:: Work item ::
All that is needed is an exact copy of the lines from the beginning of the data below through the line containing "It should have", minus the pictures.

:: Provided data ::
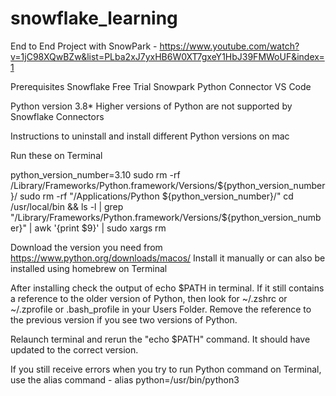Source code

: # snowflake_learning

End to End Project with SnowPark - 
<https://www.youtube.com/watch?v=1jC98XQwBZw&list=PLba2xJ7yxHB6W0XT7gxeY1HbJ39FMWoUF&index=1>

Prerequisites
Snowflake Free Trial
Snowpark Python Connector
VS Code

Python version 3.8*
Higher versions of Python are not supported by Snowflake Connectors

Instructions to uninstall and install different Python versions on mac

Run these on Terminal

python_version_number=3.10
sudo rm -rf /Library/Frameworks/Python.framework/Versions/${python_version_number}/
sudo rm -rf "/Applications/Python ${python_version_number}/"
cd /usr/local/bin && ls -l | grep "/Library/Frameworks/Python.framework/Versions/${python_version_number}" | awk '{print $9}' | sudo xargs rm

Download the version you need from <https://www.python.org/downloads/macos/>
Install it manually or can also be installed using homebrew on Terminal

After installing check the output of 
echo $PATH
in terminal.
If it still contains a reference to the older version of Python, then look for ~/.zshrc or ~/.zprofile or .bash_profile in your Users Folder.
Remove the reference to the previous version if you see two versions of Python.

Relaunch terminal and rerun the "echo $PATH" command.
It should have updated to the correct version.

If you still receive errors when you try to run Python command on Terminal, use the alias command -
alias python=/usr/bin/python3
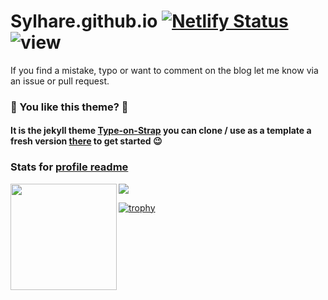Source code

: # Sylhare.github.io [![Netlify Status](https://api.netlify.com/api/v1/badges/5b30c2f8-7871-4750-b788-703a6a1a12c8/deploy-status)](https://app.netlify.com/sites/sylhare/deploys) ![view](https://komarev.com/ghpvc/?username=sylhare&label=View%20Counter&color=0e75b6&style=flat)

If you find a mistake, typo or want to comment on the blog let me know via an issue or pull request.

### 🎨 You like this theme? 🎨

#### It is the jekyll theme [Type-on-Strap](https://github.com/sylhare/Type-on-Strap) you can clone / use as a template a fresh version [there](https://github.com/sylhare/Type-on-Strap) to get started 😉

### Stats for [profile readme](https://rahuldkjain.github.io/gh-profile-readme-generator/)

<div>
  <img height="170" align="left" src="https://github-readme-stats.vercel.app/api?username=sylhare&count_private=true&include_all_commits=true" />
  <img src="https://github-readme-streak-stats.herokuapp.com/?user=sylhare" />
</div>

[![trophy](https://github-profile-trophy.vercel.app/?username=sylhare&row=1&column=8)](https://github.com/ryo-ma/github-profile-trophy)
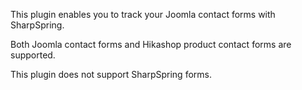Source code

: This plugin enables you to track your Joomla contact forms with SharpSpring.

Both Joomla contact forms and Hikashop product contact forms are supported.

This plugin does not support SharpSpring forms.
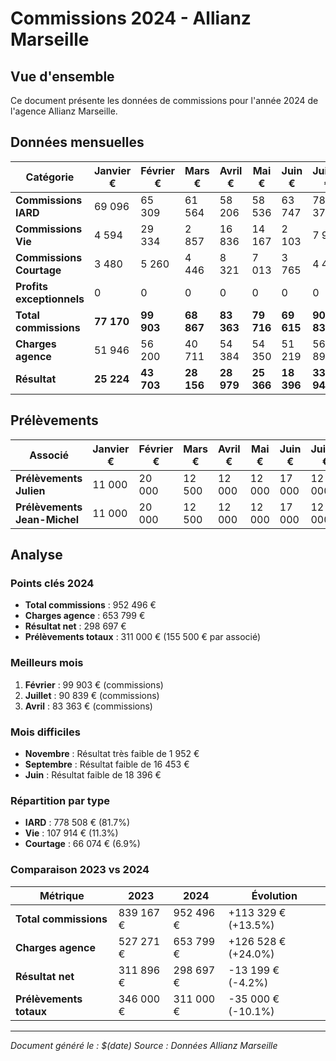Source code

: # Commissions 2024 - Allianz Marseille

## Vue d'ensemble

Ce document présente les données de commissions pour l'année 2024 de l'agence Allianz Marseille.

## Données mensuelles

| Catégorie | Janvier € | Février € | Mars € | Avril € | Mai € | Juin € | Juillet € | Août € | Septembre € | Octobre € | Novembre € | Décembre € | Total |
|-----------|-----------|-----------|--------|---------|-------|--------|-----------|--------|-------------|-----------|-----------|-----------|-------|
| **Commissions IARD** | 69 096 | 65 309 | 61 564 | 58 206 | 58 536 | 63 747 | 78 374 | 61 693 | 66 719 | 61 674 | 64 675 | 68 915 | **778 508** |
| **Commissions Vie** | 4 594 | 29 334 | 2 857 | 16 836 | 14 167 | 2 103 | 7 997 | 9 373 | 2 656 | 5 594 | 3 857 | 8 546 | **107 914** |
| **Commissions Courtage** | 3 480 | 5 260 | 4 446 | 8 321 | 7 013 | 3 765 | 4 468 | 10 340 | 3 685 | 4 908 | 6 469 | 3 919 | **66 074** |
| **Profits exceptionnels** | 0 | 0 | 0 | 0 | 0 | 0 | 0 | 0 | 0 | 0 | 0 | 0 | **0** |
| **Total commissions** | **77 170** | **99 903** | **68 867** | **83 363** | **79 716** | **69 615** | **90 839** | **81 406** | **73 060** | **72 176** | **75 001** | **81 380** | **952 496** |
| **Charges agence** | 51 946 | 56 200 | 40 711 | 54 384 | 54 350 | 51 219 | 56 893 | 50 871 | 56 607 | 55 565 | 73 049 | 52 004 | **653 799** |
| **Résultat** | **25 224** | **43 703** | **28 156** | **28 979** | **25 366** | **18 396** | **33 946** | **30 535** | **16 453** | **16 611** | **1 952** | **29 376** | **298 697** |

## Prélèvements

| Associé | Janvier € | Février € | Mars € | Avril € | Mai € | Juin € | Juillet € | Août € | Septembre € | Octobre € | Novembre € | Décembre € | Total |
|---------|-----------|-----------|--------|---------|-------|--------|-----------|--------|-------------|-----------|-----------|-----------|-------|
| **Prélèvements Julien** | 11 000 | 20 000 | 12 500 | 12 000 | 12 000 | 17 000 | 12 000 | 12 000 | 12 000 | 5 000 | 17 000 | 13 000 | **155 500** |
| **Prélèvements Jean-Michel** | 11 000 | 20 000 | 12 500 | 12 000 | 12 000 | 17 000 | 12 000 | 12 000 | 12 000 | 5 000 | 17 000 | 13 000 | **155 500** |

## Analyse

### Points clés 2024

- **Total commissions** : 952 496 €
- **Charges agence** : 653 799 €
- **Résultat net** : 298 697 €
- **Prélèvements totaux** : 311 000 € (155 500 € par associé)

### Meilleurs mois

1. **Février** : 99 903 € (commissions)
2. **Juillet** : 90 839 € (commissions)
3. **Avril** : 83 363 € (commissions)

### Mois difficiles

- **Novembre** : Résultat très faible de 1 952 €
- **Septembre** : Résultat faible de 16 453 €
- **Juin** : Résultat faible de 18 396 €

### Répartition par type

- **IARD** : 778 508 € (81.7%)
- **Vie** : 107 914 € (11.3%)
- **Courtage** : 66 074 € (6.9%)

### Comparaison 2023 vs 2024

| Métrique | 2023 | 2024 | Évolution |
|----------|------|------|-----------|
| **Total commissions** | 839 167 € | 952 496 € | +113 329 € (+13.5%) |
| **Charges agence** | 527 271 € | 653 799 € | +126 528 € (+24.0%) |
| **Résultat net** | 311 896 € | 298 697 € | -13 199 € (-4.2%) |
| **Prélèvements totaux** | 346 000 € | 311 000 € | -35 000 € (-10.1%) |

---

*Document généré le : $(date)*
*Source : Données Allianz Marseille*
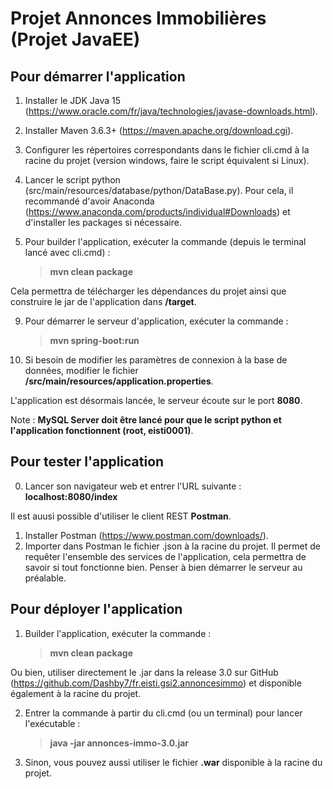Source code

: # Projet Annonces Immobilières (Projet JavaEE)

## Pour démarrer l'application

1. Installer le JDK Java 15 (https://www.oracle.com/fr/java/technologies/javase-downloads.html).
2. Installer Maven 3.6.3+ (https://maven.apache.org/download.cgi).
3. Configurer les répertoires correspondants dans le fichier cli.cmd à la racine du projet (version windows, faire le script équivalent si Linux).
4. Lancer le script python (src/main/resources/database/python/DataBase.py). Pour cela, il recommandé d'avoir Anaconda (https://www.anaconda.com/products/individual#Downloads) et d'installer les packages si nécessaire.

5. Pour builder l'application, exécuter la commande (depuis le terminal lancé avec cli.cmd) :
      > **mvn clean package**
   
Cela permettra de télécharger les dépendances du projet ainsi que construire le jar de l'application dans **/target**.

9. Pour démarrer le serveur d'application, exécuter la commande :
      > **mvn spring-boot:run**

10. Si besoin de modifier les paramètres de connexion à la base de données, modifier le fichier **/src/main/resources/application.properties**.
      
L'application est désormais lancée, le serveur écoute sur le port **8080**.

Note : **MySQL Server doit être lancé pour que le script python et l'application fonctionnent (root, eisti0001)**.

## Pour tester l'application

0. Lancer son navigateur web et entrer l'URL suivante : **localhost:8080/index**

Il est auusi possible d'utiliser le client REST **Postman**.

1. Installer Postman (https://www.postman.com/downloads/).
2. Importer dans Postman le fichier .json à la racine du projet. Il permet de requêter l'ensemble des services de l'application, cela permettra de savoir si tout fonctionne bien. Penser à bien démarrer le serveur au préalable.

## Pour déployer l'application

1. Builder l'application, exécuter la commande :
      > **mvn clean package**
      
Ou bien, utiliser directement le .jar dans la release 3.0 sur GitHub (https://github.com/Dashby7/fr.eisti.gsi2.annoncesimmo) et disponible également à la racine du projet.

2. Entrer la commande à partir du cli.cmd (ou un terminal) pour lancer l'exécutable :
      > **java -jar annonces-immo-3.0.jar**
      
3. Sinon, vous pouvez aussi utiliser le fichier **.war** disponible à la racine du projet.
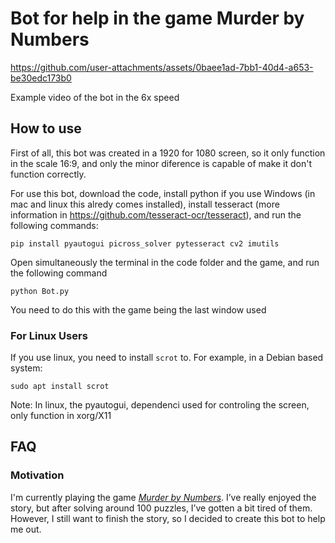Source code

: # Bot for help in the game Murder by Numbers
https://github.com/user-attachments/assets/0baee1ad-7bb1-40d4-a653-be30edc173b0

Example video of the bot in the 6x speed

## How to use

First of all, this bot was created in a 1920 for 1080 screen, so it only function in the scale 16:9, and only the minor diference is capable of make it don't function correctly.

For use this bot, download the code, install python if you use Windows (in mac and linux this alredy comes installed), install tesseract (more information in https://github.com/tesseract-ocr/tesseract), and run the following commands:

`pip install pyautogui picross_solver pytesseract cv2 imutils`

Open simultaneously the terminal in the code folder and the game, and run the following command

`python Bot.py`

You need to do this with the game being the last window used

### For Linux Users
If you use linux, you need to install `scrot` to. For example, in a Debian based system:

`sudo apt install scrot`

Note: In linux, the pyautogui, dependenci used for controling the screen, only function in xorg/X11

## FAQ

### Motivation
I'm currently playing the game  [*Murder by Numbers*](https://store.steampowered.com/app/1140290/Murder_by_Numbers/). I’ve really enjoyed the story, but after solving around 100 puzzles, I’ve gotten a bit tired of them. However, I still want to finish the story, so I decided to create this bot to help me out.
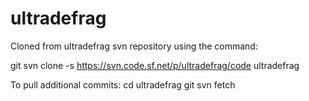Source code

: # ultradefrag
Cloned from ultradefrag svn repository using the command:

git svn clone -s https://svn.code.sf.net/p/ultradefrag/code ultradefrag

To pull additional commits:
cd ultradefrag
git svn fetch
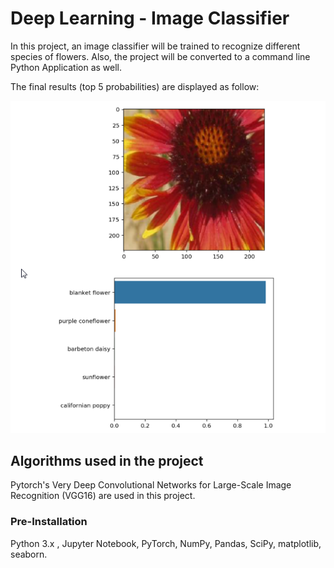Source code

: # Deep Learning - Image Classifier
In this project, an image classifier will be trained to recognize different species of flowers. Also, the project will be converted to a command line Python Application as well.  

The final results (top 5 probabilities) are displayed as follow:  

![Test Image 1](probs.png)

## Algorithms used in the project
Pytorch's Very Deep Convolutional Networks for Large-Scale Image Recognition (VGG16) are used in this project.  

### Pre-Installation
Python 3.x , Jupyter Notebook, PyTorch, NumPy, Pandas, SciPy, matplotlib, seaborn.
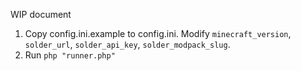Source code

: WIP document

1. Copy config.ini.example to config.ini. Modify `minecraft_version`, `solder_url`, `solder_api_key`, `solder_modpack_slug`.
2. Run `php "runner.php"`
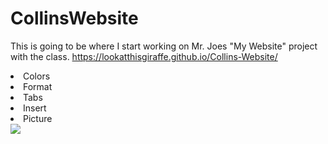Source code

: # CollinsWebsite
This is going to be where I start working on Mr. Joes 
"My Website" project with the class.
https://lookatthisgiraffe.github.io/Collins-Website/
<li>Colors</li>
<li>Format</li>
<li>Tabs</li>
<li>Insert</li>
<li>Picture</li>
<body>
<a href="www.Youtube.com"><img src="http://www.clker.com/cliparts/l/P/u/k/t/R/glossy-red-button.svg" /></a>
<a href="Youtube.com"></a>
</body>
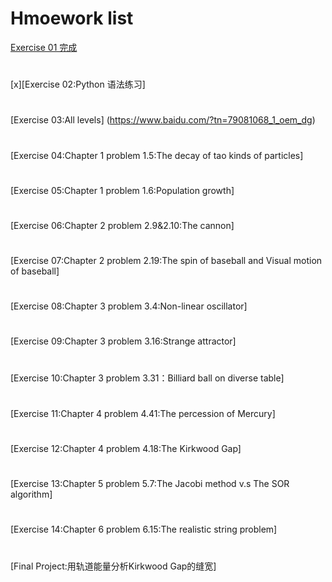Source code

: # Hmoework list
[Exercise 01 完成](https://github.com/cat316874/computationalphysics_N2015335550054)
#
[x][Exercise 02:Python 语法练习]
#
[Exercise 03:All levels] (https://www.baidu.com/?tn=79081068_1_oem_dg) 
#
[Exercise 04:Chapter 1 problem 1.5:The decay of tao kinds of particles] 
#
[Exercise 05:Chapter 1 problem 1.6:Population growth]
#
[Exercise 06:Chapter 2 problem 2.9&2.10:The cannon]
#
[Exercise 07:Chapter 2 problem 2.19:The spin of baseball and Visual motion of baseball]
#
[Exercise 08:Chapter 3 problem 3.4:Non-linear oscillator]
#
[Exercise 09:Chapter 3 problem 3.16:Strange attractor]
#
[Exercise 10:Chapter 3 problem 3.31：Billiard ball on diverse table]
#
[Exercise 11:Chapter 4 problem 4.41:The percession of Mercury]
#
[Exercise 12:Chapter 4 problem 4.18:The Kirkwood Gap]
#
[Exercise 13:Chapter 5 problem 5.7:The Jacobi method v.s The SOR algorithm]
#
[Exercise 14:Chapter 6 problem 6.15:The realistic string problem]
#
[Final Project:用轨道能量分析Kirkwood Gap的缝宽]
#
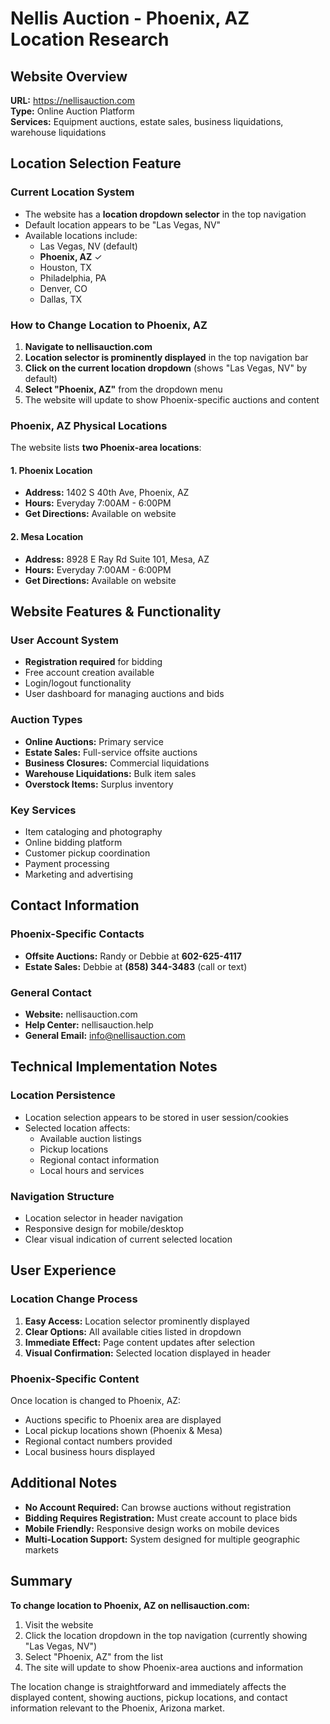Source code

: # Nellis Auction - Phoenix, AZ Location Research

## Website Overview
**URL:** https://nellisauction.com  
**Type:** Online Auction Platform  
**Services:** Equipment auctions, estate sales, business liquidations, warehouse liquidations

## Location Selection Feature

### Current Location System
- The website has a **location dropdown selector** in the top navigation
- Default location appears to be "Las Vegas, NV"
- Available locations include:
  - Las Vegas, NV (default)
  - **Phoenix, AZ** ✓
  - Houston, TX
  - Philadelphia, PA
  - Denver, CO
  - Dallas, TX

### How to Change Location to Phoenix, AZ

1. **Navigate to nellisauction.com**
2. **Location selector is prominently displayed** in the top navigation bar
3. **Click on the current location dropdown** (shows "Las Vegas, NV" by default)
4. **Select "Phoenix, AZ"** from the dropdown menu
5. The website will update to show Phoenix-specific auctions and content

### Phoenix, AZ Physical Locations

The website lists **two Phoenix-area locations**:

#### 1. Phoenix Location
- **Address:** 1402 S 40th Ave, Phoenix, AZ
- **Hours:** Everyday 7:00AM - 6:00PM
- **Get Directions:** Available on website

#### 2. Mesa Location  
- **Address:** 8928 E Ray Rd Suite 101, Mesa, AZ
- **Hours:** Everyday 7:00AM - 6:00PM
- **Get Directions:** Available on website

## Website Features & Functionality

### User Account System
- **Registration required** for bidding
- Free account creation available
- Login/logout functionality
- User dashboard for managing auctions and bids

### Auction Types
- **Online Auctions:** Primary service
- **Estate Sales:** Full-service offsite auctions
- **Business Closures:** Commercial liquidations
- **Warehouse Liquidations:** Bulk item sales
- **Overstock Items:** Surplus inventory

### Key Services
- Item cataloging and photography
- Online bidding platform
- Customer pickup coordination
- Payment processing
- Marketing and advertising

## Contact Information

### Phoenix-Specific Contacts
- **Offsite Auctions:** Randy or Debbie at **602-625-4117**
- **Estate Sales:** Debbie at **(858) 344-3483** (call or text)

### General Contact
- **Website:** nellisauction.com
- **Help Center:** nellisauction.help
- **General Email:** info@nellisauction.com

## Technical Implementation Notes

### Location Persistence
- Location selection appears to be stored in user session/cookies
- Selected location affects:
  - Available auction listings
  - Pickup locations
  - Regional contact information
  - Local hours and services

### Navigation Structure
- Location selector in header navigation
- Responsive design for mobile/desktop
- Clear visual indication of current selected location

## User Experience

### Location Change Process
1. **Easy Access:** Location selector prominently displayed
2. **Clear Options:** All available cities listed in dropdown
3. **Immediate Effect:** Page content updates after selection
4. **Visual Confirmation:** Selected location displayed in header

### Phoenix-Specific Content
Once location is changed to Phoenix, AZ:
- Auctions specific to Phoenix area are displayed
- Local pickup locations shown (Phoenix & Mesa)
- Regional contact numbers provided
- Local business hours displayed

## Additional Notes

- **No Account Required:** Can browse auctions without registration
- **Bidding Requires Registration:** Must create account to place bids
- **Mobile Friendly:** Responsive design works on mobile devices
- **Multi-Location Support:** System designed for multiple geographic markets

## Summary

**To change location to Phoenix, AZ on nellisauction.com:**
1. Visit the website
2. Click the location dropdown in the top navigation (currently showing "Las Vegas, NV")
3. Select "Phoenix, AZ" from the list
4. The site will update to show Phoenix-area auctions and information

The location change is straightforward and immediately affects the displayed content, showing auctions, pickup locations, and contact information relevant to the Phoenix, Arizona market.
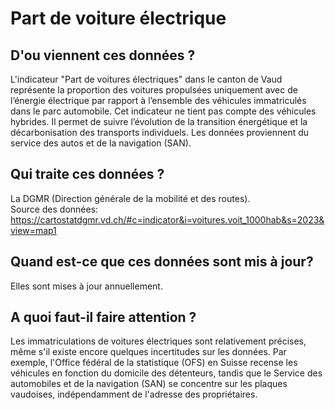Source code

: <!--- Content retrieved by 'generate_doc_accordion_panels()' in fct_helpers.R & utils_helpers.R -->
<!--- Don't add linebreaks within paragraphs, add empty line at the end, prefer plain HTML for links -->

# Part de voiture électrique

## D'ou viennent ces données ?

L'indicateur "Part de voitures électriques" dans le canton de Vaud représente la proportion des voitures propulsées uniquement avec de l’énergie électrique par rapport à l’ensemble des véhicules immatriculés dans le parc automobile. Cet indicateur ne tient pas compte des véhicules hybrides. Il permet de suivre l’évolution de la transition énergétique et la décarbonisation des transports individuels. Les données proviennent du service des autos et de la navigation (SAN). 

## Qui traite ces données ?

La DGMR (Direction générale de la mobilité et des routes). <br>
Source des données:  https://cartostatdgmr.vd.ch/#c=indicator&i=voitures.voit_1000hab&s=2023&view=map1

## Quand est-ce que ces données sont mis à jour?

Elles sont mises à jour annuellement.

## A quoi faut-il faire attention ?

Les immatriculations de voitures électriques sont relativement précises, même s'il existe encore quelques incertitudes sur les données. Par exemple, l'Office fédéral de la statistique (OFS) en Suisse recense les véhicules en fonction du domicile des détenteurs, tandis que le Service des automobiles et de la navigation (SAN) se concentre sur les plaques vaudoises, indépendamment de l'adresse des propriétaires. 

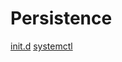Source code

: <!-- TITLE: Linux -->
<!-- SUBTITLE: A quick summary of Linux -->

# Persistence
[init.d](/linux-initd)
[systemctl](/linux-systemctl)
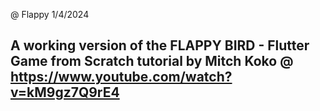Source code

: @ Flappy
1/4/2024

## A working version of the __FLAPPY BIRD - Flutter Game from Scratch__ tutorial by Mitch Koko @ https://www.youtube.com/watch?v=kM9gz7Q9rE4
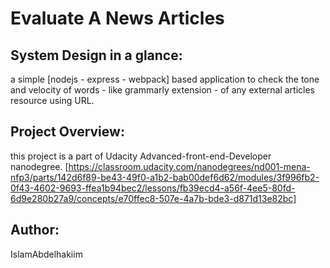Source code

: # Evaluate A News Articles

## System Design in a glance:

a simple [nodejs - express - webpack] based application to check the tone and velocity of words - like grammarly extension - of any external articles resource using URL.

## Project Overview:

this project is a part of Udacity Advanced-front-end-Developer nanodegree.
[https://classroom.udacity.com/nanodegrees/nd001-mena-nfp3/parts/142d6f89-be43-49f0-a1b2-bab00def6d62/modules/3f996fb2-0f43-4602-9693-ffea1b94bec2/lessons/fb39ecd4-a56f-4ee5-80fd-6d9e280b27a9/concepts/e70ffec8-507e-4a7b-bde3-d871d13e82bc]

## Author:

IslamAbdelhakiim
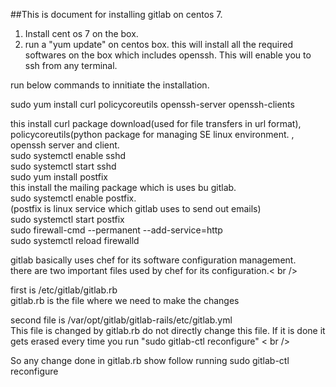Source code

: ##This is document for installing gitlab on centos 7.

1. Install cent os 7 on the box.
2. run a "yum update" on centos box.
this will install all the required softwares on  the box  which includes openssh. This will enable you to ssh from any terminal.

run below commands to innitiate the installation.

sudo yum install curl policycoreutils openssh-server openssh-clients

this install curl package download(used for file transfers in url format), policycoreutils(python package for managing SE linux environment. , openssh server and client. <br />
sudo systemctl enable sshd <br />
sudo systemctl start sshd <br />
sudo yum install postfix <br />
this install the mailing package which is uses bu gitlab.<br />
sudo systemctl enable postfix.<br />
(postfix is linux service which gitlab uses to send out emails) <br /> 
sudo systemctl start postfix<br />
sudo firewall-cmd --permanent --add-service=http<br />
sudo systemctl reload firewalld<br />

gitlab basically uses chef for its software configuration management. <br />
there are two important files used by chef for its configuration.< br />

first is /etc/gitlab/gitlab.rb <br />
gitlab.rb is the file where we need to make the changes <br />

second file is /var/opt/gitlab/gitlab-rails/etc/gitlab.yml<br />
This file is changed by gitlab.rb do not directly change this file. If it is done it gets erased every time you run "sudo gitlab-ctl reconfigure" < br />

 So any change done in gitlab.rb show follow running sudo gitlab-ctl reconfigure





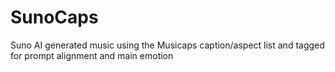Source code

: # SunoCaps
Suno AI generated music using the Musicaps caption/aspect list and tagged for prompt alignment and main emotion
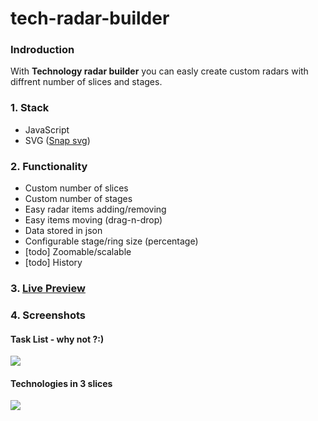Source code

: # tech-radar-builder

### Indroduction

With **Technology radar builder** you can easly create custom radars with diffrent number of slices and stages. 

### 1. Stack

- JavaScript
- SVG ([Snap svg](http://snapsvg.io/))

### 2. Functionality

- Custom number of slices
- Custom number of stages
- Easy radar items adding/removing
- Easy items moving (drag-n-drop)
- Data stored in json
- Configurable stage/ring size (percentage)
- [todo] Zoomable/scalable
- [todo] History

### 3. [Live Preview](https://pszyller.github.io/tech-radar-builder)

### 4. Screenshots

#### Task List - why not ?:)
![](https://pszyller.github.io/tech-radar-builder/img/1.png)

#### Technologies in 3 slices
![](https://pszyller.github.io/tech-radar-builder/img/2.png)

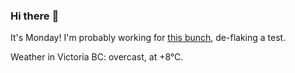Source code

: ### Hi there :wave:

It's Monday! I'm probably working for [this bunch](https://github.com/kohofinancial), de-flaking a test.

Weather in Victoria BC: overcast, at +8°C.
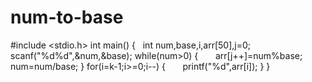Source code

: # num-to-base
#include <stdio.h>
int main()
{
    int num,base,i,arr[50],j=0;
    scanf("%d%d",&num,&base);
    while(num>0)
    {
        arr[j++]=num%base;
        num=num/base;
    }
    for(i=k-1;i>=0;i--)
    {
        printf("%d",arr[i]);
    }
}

:: Result of this task ::
Source code

: # snowflake_learning

End to End Project with SnowPark - 
<https://www.youtube.com/watch?v=1jC98XQwBZw&list=PLba2xJ7yxHB6W0XT7gxeY1HbJ39FMWoUF&index=1>

Prerequisites
Snowflake Free Trial
Snowpark Python Connector
VS Code

Python version 3.8*
Higher versions of Python are not supported by Snowflake Connectors

Instructions to uninstall and install different Python versions on mac

Run these on Terminal

python_version_number=3.10
sudo rm -rf /Library/Frameworks/Python.framework/Versions/${python_version_number}/
sudo rm -rf "/Applications/Python ${python_version_number}/"
cd /usr/local/bin && ls -l | grep "/Library/Frameworks/Python.framework/Versions/${python_version_number}" | awk '{print $9}' | sudo xargs rm

Download the version you need from <https://www.python.org/downloads/macos/>
Install it manually or can also be installed using homebrew on Terminal

After installing check the output of 
echo $PATH
in terminal.
If it still contains a reference to the older version of Python, then look for ~/.zshrc or ~/.zprofile or .bash_profile in your Users Folder.
Remove the reference to the previous version if you see two versions of Python.

Relaunch terminal and rerun the "echo $PATH" command.
It should have updated to the correct version.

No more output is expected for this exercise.